Nach weiteren Krankheitsphasen und Operationen folgten mehrere Studien und Diplome, welche zur Zulassung in die Therapeutenliste für Legasthenie und Dyskalkulie des Jugendamtes Breisgau-Hochschwarzwald befähigten. Viele Jahre im eigenen Institut als Therapeutin für betroffene Kinder und Jugendliche folgten. Die therapeutische Arbeit förderte und unterstützte schwere wie auch leichtere von Legasthenie Betroffene.

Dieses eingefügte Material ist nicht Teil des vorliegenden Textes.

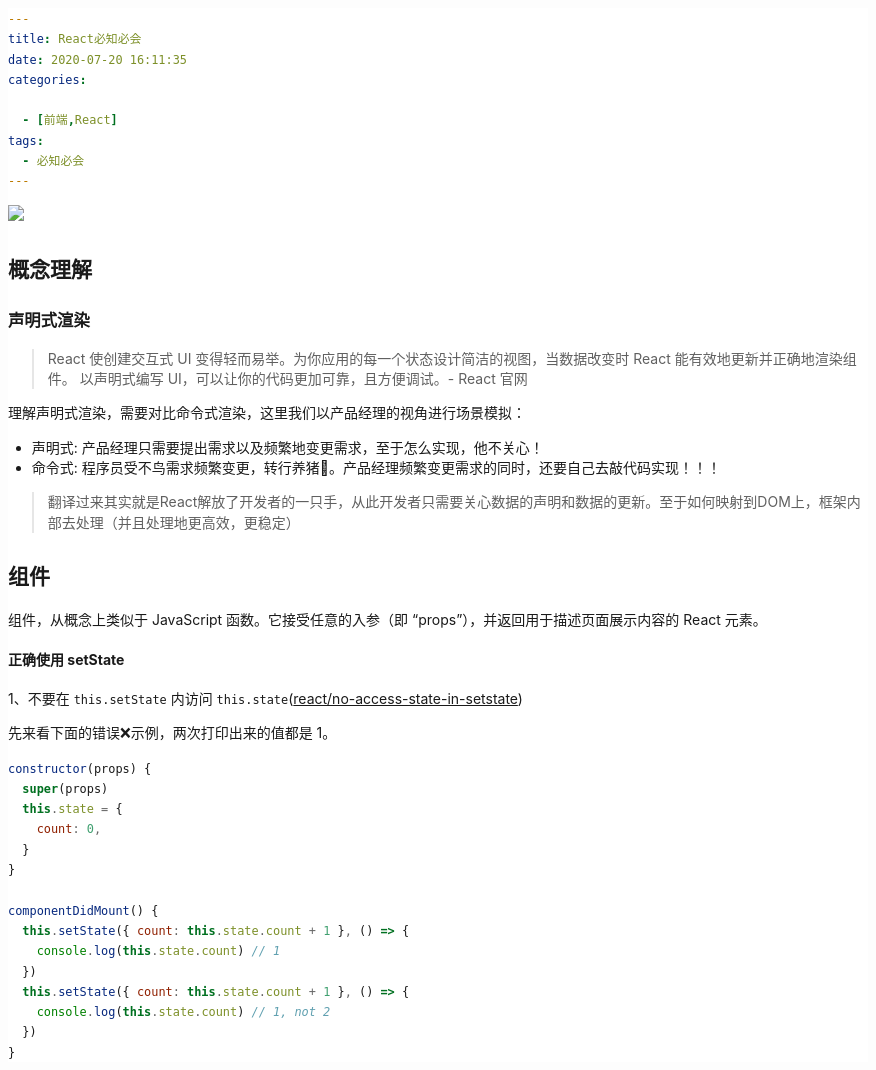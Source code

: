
 ```yaml
---
title: React必知必会
date: 2020-07-20 16:11:35
categories:

  - [前端,React]
tags:
  - 必知必会
---
```


![](https://i.loli.net/2020/07/20/cbTvGZFO87RkBei.png)



## 概念理解

### 声明式渲染

> React 使创建交互式 UI 变得轻而易举。为你应用的每一个状态设计简洁的视图，当数据改变时 React 能有效地更新并正确地渲染组件。
> 以声明式编写 UI，可以让你的代码更加可靠，且方便调试。- React 官网

理解声明式渲染，需要对比命令式渲染，这里我们以产品经理的视角进行场景模拟：

- 声明式: 产品经理只需要提出需求以及频繁地变更需求，至于怎么实现，他不关心！
- 命令式: 程序员受不鸟需求频繁变更，转行养猪🐖。产品经理频繁变更需求的同时，还要自己去敲代码实现！！！

> 翻译过来其实就是React解放了开发者的一只手，从此开发者只需要关心数据的声明和数据的更新。至于如何映射到DOM上，框架内部去处理（并且处理地更高效，更稳定）

## 组件

组件，从概念上类似于 JavaScript 函数。它接受任意的入参（即 “props”），并返回用于描述页面展示内容的 React 元素。

#### 正确使用 setState

1、不要在 `this.setState` 内访问 `this.state`([react/no-access-state-in-setstate](https://github.com/yannickcr/eslint-plugin-react/blob/master/docs/rules/no-access-state-in-setstate.md))

先来看下面的错误❌示例，两次打印出来的值都是 1。

```jsx
constructor(props) {
  super(props)
  this.state = {
    count: 0,
  }
}

componentDidMount() {
  this.setState({ count: this.state.count + 1 }, () => {
    console.log(this.state.count) // 1
  })
  this.setState({ count: this.state.count + 1 }, () => {
    console.log(this.state.count) // 1, not 2
  })
}
```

Das Schönschreiben im Keramikerhandwerk, das Recht-Schreiben in der Schule und später in der Therapie wurden ein Leben lang von Tagebucheinträgen, Essays und Aufsätzen, dem Schreiben von Märchen und Familiengeschichten begleitet. Als 2018 plötzlich die Augen ernsthaft erkrankten waren rasch schwere Sehverluste die Folge. Alle geliebten visuellen Tätigkeiten wie Fotographie, Malen und Zeichnen wurden sehr erschwert bis unmöglich und die technische Welt des Computers, des iPads, des Smartphones und der KI entpuppte sich zum Segen im letzten Lebensabschnitt. Ab da verwandelten sich alle nicht mehr möglichen künstlerischen Tätigkeiten hin zum Schreiben und Gestalten der Sprache. Gelesen wird jetzt mit den Ohren. Auch auf Französisch. Ganze Nächte lang.